So, I must apologize for my disappearance from "blog world". I was out of town for nearly an entire month over Christmas! Now that I have been back I have thought about blogging several times as there has been a lot to share but I never knew where to start...so I'm just starting.
Tomorrow is Olivia's birthday. I have been thinking about her a lot lately, for lots of silly reasons and for a couple real ones. A handsome black guy was my checker at a store a couple days ago and that just made me laugh a little inside because Olivia was always attracted to black guys and he was a cute one so naturally I thought of her, right... The same day a lady named Olivia was my checker at another store- whats with the checkers? I had a total nurse question, and Olivia was always game for any medical questions! There were more but I can't remember, not more checker, just more reasons why I thought of her! I have also been praying about discipling a girl and that is what Olivia did for me....so I just wish I could call her and ask questions, learn more from her. Since Liv and I didn't live in the same town for the past 6 or so years the reality of her not being here has hit a little slower. I didn't see her everyday so that has not been the hard part. Its been the time I need to call her, when I need her encouragment or her advice, when I want to tell her that I am praying for her and that I was thinking about her. I remember last year for her birthday we flew to Phoenix and spent the weekend with her, it was the big 30 so we had to celebrate with her! We were in a mode of making everything count with her because we knew she might not be here that much longer. I am so glad we made those moments and memories but I still didn't think it would really ever come, I didn't think her time would really come so soon.

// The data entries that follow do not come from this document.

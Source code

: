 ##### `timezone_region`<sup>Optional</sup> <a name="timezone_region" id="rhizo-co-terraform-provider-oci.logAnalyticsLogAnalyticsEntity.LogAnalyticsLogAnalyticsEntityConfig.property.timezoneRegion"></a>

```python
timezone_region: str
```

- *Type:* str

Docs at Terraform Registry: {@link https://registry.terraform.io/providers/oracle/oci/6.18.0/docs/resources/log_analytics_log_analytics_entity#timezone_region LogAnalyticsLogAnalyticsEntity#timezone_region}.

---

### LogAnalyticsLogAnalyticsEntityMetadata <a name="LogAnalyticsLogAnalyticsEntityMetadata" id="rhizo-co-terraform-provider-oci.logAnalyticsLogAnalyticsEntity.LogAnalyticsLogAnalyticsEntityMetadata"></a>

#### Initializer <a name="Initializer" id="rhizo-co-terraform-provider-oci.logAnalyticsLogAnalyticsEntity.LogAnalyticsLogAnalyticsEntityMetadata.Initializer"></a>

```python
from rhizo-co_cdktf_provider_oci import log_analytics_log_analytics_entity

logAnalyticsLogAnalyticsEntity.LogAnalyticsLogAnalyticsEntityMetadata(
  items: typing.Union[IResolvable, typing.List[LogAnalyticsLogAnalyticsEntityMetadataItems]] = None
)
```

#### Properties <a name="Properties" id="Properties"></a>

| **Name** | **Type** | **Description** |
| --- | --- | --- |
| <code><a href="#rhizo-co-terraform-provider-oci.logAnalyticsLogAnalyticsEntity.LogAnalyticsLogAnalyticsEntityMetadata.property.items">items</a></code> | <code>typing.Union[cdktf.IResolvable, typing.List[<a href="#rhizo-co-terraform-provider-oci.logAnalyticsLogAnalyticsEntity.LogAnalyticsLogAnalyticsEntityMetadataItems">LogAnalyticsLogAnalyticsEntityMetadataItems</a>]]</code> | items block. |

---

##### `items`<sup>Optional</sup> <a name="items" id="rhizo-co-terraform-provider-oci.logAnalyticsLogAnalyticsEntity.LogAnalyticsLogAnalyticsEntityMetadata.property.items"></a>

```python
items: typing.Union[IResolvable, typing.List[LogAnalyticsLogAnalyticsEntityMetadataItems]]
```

I have to continually remind myself that she is with God, Jesus Christ...worshipping. I can't imagine, and selfishly I think " how can she be enjoying that more that going through life with us?" And then the truth that I know kicks in, "are you kidding?" I am so selfish and I promote my own desires most of the time.
For the wicked(E) boasts of the desires of his soul
I read Psalm 10 a couple days ago and this just stuck out to me. When I first read it I immediately thought of literally wicked people, and then as I read " boast of the desires of his soul", I thought " i do that". It just hit me that I am wicked. Why would I be selfish in my marriage, why would I want to rob Liv of her time in eternity with our God in exchange for this insane life on earth, why do I do these things? Then on Sunday Matt talked about how we are innately sinful, its just in us. I don't just do sinful things, I am sinful. I sort of knew this but not really, and I really never let it sink in like it did this weekend!
As I continued to read and pray on Sunday I realized that by me not believing that I am just plain sinful, I continue to believe lies that somehow I can't go before the Lord, I can't pray, I can't...until I clean myself up and start spending time with Him everyday and start being a perfect wife and start...
Those things are not true, if that was the case I really could never go to Him and if I thought I could it would be because I thought I had it together. Which really I have nothing together and I won't ever have it together. The reason I can go to Him and be a daughter of our great King is because he sent His son, by Jesus dying on the cross I have been given grace. Just like I inherited sin and death from Adam, I have inherited grace & redemption by having a relationship with our God who' s son took my sins to death on a cross. The power and freedom that flow from that truth is so amazing.
I am so thankful that through that I have freedom that stirs my desire for spending time with our Lord and time in His word, it stirs me to live how he has called me to live regardless of those people or things around me!